You might have thought that there would have been a plethora of press releases and a murder of media interviews extolling this good news, but the alcohol controllers were strangely silent.
Why? Because falling alcohol consumption undermines the case for ever-stricter regulations; it was a particularly bitter potion to sup.
Between 2003 and 2012, average unit consumption in Scottish adults fell from 14.1 to 11.3 units per year – with men drinking an average of 4.6 units less per week (15.2 in 2003 against 19.8 in 2012) and women drinking 1.4 units less (9.0 against 7.3 units).
The figures for heavy drinkers were especially encouraging; the proportion of adults drinking at hazardous or harmful levels has declined from 33 per cent of men and 23 per cent of women to 25 per cent of men and 18 per cent of women.

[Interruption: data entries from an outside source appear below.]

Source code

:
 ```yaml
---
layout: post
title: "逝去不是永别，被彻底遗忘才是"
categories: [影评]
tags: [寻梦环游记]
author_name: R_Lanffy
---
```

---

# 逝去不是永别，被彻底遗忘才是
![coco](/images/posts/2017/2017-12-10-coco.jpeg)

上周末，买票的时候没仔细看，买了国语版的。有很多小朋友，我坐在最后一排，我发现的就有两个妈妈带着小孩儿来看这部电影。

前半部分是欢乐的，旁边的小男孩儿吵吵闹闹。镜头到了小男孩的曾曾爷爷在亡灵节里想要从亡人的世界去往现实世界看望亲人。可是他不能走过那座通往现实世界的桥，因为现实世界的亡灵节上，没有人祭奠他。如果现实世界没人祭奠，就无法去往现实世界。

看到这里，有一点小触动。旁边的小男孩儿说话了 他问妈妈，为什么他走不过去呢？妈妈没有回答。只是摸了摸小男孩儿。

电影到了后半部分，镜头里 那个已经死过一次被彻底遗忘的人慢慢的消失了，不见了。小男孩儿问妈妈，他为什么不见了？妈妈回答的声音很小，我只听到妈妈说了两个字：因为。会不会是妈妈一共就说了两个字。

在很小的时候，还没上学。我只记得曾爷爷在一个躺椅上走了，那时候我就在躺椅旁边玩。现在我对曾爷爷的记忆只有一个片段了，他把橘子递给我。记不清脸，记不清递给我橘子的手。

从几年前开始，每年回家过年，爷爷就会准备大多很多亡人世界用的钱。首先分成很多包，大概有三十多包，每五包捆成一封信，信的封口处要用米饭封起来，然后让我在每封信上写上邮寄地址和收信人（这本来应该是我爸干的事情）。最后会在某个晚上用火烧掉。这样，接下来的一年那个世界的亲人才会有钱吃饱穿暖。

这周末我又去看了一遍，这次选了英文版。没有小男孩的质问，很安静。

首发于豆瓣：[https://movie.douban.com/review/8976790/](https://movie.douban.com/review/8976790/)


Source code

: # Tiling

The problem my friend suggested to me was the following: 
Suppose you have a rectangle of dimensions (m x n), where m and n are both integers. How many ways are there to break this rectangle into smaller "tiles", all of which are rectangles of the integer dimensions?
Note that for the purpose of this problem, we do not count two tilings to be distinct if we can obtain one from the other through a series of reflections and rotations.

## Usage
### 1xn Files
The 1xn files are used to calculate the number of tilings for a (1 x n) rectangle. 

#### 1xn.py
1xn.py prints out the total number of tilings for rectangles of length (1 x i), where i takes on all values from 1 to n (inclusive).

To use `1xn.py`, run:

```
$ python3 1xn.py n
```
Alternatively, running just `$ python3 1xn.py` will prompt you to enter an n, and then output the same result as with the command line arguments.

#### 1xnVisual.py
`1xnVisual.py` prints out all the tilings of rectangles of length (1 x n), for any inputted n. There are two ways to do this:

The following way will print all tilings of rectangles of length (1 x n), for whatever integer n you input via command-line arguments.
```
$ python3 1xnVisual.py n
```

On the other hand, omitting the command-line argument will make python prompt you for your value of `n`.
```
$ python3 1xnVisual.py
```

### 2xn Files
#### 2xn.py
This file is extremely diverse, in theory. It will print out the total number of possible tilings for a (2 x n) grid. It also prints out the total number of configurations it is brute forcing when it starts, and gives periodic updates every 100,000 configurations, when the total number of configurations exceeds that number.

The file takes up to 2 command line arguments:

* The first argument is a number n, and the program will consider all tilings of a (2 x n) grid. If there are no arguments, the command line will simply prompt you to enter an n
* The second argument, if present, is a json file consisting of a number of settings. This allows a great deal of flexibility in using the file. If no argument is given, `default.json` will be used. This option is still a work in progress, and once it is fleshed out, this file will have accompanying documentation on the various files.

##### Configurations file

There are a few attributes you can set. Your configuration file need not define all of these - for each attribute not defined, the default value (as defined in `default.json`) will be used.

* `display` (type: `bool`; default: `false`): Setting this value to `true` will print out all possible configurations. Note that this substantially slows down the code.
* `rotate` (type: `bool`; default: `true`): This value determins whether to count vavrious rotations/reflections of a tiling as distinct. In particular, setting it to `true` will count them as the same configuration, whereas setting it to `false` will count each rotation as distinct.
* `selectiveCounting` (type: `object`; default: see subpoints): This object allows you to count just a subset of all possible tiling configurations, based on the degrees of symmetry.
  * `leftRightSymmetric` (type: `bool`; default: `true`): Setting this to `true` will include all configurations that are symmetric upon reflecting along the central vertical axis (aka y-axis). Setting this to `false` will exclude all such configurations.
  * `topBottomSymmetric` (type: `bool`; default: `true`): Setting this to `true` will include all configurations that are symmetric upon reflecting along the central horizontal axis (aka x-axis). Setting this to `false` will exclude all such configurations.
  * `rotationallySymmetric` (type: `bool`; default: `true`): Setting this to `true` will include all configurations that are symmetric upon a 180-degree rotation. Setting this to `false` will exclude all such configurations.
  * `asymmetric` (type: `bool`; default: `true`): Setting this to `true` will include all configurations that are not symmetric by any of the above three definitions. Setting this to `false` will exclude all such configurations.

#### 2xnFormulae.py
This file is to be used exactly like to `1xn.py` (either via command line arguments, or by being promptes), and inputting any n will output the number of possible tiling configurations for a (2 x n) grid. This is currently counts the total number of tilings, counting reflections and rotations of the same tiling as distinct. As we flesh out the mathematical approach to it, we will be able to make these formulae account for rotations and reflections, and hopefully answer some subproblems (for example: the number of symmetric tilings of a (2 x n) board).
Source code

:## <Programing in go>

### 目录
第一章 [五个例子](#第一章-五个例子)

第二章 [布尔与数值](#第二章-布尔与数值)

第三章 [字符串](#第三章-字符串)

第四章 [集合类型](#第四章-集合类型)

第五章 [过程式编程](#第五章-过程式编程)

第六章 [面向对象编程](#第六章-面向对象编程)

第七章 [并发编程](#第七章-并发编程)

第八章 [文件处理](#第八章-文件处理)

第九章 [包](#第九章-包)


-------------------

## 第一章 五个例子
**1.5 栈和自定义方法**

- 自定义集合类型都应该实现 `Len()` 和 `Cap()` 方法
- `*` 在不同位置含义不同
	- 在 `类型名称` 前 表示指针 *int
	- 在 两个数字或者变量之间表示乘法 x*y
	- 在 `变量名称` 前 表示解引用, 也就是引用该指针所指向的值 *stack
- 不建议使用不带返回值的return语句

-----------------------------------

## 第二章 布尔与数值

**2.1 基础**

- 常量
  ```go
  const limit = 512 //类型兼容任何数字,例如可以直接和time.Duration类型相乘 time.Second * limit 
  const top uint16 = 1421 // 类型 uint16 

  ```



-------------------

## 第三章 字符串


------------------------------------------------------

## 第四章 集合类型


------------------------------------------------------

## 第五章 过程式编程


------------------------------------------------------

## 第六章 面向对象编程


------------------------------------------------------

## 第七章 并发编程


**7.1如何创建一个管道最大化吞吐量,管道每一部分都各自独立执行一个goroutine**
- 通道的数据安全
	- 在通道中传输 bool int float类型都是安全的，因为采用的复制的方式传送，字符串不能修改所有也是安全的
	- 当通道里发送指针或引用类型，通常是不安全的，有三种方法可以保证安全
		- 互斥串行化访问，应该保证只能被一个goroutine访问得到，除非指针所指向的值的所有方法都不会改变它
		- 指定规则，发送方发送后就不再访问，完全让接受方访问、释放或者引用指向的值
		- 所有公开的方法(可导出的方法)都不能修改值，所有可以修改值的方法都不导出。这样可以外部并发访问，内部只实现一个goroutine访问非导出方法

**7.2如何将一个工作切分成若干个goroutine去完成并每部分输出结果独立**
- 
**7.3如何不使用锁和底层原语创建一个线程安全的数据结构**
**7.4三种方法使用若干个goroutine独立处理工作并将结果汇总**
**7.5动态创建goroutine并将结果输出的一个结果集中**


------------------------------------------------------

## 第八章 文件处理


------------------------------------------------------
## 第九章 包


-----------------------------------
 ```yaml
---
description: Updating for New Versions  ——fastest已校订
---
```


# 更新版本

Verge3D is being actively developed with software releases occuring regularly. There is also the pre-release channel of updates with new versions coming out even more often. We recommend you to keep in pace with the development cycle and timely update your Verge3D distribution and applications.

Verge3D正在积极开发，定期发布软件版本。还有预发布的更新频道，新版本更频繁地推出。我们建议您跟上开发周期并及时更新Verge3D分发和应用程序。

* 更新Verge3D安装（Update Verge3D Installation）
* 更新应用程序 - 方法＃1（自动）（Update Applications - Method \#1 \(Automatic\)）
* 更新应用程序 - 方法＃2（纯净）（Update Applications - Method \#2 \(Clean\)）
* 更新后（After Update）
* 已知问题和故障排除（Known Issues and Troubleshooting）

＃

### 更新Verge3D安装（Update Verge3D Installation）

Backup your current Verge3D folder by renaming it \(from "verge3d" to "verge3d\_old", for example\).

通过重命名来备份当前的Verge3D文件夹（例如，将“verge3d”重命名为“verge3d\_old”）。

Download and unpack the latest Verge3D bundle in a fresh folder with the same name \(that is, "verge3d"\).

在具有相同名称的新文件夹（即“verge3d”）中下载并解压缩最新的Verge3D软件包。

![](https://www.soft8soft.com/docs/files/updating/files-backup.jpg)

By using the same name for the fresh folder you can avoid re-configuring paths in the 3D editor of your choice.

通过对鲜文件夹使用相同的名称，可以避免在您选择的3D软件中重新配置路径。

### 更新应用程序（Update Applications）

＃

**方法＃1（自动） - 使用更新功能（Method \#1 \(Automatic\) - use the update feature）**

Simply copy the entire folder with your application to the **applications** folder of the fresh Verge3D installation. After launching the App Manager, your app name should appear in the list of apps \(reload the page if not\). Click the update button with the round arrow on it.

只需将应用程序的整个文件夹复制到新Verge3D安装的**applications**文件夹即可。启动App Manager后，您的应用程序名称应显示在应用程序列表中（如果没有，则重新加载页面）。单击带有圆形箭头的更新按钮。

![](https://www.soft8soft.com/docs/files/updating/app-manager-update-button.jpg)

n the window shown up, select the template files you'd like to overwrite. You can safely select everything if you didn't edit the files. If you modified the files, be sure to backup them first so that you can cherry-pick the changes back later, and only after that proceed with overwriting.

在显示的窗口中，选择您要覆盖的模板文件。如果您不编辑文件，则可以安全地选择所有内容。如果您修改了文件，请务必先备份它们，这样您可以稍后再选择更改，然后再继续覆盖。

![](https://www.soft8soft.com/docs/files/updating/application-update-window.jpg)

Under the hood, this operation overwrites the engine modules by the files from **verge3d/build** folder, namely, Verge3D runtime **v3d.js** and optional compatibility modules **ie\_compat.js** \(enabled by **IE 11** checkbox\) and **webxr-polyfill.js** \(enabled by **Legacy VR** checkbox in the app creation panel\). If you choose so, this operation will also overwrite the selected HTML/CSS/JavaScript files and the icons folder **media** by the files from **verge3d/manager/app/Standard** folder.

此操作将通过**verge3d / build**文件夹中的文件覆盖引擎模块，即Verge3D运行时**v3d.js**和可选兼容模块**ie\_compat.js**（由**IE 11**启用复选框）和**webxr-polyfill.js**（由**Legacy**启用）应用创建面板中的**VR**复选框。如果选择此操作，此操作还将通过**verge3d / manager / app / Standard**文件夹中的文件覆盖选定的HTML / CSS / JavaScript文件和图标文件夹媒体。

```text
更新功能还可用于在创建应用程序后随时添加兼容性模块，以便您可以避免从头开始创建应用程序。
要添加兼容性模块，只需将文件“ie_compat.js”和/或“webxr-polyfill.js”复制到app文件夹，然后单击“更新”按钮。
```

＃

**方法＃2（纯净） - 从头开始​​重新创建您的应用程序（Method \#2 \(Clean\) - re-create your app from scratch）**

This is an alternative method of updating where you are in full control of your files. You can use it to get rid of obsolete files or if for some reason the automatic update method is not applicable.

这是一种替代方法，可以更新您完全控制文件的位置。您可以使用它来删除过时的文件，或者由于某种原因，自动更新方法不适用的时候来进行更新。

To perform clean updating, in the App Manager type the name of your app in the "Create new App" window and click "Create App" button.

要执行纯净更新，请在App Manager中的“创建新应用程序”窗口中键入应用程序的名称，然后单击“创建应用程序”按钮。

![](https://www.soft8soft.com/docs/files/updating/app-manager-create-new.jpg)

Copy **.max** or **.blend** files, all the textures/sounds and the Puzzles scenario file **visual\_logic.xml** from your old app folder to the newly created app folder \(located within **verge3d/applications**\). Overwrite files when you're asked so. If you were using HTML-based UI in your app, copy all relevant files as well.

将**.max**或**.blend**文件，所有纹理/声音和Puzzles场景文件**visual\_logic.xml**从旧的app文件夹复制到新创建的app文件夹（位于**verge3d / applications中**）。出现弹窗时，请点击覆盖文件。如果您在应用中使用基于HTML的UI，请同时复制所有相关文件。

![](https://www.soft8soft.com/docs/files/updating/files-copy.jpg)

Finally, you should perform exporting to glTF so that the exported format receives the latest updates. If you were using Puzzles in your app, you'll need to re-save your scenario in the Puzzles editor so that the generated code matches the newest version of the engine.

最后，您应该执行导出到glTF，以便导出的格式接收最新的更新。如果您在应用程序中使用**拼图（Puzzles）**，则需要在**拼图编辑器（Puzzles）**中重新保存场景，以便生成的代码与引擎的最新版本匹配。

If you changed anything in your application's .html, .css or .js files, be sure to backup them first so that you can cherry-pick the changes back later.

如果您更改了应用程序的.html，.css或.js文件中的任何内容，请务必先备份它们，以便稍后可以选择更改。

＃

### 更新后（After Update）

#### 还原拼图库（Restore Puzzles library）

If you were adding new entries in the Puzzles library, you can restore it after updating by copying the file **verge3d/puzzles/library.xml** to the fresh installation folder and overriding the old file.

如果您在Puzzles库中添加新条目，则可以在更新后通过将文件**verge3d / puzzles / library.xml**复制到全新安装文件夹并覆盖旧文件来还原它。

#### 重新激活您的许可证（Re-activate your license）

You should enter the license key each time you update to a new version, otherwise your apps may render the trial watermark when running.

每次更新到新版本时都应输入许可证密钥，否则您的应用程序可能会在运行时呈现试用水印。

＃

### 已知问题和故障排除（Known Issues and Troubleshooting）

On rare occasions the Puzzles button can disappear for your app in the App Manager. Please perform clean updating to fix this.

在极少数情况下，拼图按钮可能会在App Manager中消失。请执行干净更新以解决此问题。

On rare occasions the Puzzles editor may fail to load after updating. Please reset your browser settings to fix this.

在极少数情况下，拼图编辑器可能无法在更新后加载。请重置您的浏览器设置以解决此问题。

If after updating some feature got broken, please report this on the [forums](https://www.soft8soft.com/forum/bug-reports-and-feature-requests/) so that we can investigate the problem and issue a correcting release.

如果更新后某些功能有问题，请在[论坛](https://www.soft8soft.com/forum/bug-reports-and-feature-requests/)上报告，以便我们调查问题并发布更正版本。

In the case of those with a large consumption – that the minimum price law is meant to target by punishing everybody – the statistics undermine the case for punitive measures. Analysis shows that average consumption on the heaviest drinking day of men and women declined; that there has been a decline in the percentage of men and women exceeding the daily recommended alcoholic intake on their heaviest drinking day; and that those drinking twice the recommended daily amount has also fallen – all by significant amounts.
The facts reveal that Scots are drinking less in general and less when they drink excessively – and are drinking less often and less regularly. No matter which way the figures are looked at, the answer suggests public education works.
That is not to say that complacency in tackling chronic alcoholism is required from public health officials or that we should not worry about public order issues. The focus, however, should move to targeted help and more effective policing of those who lose their self control – leaving those of us who enjoy our alcohol to do so without additional cost or harassment.
People cannot be bullied into changing their lifestyles. The public health industry must seek to persuade rather than enforce. Alastair Campbell should try it.